= Beginning of Section =

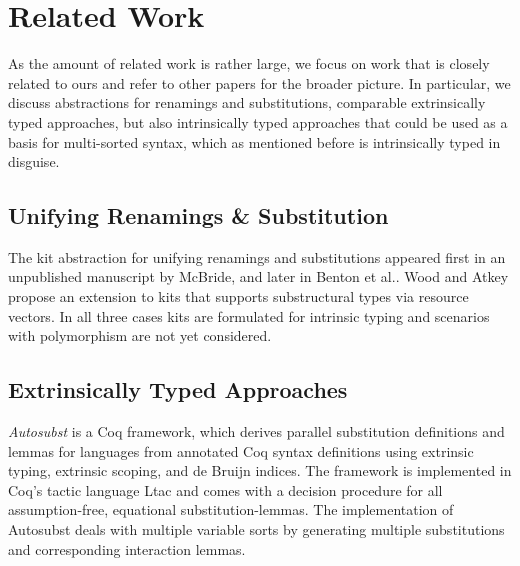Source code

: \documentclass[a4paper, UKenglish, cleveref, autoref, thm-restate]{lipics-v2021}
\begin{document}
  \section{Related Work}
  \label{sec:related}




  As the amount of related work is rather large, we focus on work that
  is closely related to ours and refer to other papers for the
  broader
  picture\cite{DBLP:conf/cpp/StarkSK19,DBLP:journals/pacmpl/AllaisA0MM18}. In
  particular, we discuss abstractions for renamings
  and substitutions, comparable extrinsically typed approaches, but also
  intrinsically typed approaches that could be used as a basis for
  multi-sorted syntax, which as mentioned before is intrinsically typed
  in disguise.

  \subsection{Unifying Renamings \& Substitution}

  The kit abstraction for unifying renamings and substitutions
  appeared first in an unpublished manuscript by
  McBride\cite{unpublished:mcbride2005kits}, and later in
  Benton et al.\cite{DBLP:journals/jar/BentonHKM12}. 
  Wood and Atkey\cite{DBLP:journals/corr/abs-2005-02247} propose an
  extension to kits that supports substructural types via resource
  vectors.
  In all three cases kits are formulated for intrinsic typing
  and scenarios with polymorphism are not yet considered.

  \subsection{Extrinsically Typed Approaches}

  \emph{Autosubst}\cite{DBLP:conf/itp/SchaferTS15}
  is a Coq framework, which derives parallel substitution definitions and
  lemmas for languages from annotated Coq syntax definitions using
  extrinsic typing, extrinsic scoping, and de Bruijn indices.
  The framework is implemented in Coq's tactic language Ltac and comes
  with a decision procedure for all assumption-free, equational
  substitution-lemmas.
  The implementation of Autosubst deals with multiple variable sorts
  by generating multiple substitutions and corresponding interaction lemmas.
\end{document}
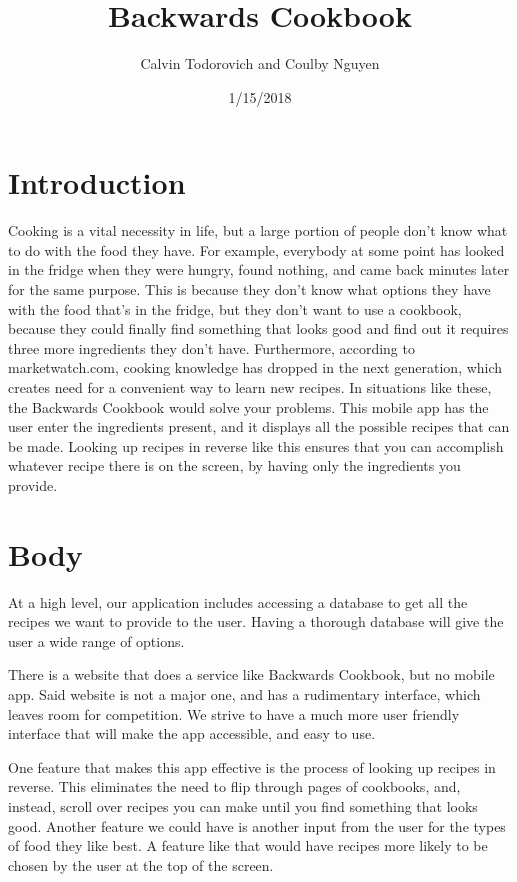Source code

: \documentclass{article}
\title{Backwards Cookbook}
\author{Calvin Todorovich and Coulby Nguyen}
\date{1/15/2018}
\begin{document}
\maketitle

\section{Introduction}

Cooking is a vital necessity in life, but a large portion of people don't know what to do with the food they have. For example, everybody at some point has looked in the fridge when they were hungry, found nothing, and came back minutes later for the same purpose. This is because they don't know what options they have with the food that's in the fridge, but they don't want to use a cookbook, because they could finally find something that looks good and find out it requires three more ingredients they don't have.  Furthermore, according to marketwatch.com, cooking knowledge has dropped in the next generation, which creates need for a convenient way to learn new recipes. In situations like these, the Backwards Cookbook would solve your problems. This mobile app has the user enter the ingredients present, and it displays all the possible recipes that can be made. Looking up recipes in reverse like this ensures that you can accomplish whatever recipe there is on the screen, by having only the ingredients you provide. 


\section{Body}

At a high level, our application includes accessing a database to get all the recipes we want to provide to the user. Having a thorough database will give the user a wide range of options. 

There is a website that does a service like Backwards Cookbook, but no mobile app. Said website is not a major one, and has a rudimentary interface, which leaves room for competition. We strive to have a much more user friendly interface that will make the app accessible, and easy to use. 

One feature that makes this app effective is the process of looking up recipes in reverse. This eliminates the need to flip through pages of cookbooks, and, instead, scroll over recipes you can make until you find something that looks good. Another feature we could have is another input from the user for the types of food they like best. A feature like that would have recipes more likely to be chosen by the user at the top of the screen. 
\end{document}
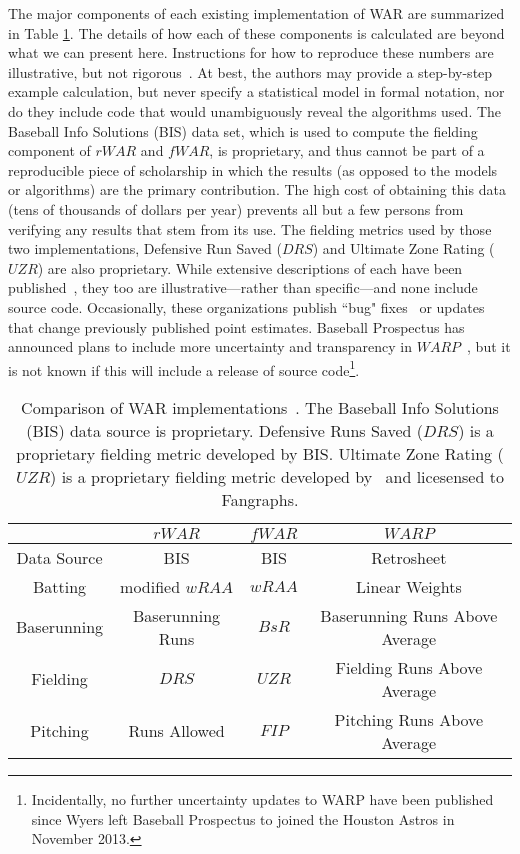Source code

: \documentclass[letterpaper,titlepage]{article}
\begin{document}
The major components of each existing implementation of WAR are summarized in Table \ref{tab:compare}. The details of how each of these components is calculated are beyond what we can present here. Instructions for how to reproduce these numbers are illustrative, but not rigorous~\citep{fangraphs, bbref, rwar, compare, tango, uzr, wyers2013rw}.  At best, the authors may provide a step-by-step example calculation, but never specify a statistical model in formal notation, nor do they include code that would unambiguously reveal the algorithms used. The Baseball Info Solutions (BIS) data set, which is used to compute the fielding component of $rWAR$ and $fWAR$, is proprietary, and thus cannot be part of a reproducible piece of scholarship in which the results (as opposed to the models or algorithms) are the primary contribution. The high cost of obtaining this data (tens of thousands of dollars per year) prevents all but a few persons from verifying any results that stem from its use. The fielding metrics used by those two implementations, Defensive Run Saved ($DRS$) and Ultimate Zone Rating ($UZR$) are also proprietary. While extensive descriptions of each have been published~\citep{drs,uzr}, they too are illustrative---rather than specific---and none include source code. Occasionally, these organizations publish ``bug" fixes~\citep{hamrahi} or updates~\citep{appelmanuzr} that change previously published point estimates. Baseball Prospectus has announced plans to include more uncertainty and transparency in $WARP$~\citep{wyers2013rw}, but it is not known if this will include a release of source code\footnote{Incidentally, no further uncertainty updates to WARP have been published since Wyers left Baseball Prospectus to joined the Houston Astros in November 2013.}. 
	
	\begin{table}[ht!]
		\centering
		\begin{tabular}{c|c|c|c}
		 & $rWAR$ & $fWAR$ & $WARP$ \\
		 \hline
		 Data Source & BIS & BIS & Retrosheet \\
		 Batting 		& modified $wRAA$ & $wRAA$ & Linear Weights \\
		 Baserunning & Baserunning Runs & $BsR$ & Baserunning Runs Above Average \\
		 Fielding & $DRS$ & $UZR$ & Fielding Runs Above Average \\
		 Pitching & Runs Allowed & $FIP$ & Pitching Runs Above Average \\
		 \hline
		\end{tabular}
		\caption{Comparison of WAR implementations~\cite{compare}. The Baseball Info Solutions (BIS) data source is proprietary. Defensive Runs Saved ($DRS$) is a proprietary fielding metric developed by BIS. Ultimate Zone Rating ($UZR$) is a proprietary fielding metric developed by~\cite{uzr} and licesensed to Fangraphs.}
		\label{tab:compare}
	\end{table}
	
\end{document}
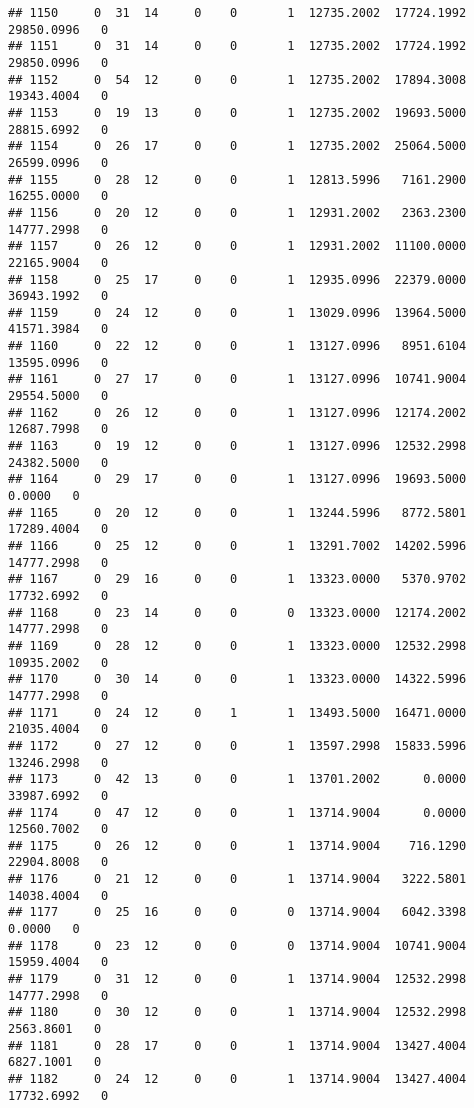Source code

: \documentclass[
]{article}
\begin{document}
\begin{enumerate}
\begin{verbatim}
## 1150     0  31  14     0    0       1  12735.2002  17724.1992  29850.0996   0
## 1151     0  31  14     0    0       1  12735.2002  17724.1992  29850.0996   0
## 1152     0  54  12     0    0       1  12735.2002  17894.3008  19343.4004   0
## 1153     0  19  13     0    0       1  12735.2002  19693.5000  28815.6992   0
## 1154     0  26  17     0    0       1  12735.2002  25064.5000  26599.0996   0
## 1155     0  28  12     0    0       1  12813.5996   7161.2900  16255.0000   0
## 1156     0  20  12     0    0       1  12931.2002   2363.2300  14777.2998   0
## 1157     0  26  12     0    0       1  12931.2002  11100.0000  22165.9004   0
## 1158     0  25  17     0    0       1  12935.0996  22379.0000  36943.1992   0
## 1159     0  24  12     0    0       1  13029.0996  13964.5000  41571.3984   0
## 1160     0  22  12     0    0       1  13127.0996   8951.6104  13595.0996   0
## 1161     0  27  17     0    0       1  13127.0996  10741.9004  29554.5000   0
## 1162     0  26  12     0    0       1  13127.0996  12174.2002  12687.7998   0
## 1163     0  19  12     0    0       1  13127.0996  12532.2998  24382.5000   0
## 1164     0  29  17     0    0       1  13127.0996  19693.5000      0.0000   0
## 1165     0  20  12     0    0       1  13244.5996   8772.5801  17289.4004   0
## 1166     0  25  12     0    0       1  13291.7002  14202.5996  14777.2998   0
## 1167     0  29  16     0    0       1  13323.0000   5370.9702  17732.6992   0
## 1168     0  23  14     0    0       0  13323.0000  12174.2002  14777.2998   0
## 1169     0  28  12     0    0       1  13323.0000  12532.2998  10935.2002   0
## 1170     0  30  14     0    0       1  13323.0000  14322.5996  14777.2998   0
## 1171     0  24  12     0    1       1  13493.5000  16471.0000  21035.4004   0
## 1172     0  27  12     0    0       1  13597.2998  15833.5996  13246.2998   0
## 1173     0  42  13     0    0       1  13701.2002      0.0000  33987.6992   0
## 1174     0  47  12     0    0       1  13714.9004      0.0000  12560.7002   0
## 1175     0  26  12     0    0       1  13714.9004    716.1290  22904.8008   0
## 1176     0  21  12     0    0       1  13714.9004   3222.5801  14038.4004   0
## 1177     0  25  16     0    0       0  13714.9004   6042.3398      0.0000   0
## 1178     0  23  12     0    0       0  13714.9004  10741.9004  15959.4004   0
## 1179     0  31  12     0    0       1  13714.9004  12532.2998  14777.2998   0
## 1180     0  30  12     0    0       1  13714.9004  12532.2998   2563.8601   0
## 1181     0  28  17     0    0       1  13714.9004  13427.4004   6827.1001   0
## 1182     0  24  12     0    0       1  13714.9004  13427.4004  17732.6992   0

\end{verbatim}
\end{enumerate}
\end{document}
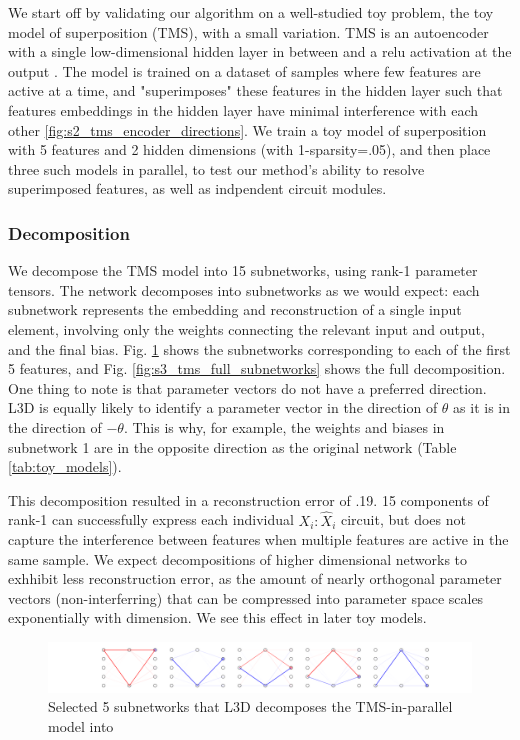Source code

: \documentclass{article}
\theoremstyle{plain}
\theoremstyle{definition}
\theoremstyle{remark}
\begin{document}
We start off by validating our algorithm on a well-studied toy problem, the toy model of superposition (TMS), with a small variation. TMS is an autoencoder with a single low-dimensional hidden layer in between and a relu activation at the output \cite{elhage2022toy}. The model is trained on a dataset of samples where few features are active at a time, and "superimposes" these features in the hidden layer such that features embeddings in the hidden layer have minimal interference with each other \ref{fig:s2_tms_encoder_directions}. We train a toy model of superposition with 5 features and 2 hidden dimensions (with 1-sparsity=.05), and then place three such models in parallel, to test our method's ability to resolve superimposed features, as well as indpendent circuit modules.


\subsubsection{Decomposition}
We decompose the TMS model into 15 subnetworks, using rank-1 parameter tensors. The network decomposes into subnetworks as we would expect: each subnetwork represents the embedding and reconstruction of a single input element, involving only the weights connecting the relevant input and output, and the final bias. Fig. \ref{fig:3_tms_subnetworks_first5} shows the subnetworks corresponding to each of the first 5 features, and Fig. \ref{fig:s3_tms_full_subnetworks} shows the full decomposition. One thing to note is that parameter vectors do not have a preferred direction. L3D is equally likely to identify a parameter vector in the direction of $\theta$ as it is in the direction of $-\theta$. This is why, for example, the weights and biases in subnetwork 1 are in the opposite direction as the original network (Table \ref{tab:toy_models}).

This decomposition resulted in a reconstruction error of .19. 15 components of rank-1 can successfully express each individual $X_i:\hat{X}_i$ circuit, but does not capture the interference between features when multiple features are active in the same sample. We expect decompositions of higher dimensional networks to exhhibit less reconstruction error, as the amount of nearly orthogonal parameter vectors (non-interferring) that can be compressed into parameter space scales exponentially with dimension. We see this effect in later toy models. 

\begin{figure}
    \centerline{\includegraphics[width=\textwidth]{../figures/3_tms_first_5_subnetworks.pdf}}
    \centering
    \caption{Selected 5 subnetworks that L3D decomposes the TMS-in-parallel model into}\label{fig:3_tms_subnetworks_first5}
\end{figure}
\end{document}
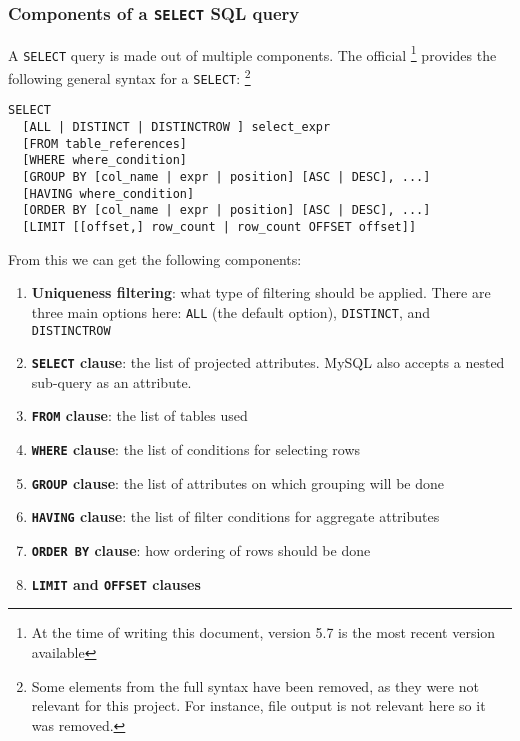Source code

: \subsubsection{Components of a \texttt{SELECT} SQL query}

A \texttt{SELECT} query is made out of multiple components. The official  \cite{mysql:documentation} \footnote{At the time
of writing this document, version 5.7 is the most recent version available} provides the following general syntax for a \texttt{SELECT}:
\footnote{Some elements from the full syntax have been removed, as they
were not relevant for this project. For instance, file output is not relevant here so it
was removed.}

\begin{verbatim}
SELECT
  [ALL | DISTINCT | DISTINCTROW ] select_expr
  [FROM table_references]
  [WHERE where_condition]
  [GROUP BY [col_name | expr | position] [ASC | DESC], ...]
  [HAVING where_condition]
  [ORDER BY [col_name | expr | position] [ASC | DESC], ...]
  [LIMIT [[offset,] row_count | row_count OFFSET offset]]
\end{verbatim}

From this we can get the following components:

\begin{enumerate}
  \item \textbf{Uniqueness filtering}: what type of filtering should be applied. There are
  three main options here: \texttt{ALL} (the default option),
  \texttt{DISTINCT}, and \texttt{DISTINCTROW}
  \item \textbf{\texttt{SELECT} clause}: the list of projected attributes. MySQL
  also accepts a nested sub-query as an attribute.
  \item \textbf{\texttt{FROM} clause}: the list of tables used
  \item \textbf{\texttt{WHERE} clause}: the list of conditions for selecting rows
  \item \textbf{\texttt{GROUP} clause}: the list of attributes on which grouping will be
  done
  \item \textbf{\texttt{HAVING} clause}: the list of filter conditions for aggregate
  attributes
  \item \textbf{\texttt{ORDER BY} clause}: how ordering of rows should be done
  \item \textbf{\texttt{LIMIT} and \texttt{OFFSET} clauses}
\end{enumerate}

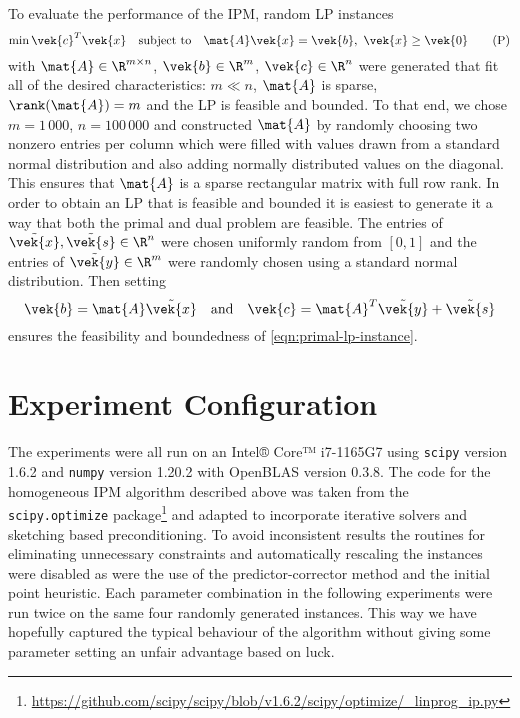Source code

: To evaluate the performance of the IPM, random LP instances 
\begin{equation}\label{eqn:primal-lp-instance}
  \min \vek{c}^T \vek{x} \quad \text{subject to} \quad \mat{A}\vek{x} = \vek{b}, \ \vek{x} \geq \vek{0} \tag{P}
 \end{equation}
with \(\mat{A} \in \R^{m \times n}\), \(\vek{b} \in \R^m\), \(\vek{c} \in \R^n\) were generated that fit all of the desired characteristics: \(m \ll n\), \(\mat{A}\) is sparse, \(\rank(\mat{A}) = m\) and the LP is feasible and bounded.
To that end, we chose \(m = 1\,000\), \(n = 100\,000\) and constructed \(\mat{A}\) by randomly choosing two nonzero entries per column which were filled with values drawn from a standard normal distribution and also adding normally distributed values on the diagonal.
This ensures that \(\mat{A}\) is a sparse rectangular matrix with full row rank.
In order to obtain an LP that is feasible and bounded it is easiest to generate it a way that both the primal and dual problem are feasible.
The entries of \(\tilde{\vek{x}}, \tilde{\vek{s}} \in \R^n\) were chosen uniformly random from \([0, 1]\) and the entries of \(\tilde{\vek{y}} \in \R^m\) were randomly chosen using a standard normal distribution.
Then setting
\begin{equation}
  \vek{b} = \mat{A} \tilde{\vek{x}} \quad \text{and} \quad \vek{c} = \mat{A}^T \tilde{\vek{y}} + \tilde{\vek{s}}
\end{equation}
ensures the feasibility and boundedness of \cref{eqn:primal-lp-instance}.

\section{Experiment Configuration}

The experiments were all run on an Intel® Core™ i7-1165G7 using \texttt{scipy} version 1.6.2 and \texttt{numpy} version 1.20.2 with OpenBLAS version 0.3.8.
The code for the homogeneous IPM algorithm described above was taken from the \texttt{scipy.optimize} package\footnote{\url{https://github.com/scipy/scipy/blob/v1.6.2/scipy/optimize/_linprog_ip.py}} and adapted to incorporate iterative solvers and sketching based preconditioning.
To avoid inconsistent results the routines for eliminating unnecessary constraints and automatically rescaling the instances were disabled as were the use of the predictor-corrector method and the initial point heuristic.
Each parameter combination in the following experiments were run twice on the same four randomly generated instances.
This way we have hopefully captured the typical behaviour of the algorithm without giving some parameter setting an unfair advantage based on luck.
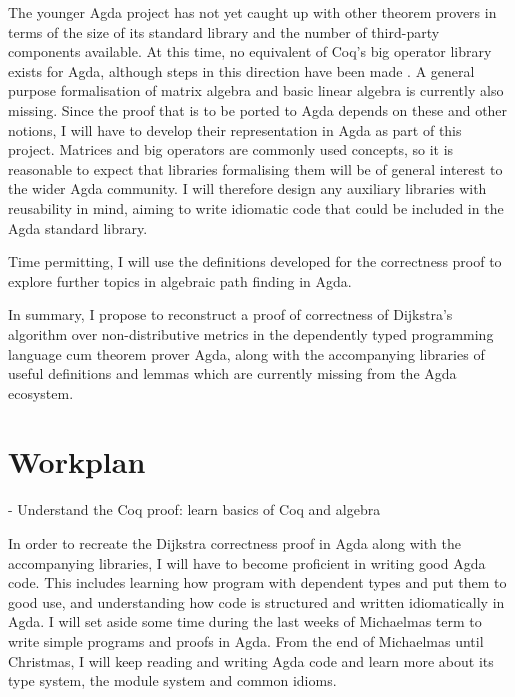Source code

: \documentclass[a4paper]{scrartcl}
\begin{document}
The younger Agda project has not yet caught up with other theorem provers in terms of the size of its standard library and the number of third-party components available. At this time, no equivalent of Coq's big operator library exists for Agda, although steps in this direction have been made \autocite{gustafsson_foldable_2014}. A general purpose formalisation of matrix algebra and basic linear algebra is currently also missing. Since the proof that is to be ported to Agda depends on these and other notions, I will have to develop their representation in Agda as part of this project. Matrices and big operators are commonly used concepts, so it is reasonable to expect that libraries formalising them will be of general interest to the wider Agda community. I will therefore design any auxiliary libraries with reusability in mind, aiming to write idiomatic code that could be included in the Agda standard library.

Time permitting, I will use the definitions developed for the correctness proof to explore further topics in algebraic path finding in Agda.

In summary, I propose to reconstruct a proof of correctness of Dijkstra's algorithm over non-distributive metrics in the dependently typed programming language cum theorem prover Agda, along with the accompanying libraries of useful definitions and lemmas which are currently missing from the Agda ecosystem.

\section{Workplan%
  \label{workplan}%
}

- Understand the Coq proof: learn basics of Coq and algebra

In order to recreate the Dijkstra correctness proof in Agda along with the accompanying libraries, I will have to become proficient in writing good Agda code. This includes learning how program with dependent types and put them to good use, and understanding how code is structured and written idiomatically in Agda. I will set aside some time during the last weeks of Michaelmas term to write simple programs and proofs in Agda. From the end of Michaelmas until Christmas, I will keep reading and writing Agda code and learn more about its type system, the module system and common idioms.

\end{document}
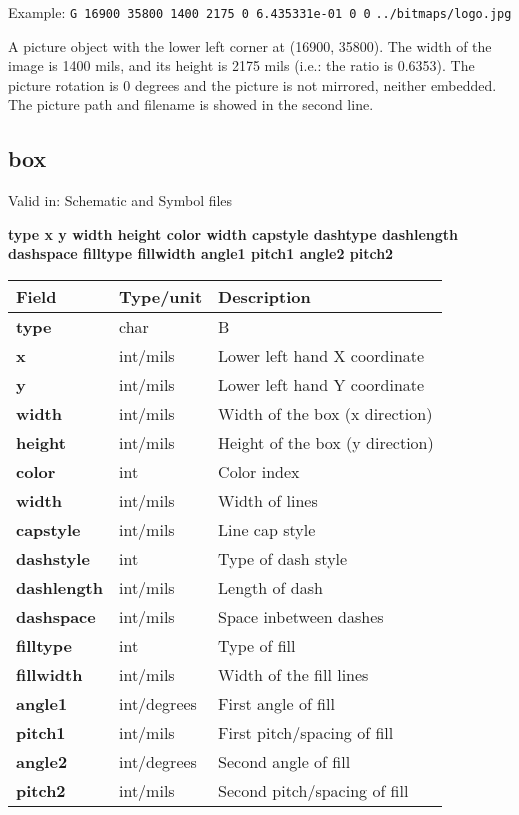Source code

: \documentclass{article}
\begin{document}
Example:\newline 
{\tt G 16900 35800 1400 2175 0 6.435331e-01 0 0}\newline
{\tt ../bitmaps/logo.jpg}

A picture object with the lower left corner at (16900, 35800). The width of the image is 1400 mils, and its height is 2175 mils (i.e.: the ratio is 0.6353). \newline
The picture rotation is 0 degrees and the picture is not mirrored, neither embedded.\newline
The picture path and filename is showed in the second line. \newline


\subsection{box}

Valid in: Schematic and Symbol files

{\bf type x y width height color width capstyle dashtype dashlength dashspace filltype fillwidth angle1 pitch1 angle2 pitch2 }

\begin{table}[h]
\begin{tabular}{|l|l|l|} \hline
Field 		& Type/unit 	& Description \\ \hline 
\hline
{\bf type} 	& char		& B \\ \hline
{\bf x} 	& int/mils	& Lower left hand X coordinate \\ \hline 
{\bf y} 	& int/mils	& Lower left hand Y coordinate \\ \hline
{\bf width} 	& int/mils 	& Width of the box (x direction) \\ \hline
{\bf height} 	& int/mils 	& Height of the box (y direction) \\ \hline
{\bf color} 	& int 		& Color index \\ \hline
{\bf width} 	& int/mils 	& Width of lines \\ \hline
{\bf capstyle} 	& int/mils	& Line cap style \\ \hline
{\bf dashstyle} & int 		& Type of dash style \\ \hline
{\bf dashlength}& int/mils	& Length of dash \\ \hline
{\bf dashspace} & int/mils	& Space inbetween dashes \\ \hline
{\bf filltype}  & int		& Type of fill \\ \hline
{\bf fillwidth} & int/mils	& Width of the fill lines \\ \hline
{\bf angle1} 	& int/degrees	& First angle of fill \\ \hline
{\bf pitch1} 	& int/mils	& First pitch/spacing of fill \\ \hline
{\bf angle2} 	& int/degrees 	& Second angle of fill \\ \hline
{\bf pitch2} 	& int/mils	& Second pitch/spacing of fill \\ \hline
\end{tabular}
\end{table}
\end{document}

= End of Section =

## What you will do
Where does the word "matrix" occur in the data? Copy every line that has it.

## Exercise answer
This ensures that \(\mat{A}\) is a sparse rectangular matrix with full row rank.
The younger Agda project has not yet caught up with other theorem provers in terms of the size of its standard library and the number of third-party components available. At this time, no equivalent of Coq's big operator library exists for Agda, although steps in this direction have been made \autocite{gustafsson_foldable_2014}. A general purpose formalisation of matrix algebra and basic linear algebra is currently also missing. Since the proof that is to be ported to Agda depends on these and other notions, I will have to develop their representation in Agda as part of this project. Matrices and big operators are commonly used concepts, so it is reasonable to expect that libraries formalising them will be of general interest to the wider Agda community. I will therefore design any auxiliary libraries with reusability in mind, aiming to write idiomatic code that could be included in the Agda standard library.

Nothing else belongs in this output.